Exercise aim: Every line of the records below that holds the word "스크린샷" belongs in the answer.
====================
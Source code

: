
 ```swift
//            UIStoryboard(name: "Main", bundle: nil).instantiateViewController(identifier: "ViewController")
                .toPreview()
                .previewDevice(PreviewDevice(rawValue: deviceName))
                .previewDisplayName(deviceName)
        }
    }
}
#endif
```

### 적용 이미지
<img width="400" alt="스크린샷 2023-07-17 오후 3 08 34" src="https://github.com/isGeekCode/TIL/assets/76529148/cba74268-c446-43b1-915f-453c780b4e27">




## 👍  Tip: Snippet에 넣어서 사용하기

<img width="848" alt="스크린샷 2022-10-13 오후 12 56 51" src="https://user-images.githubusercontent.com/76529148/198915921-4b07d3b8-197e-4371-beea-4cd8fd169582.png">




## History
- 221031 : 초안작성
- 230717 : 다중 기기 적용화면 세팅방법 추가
====================
Problem solution:
<img width="400" alt="스크린샷 2023-07-17 오후 3 08 34" src="https://github.com/isGeekCode/TIL/assets/76529148/cba74268-c446-43b1-915f-453c780b4e27">
<img width="848" alt="스크린샷 2022-10-13 오후 12 56 51" src="https://user-images.githubusercontent.com/76529148/198915921-4b07d3b8-197e-4371-beea-4cd8fd169582.png">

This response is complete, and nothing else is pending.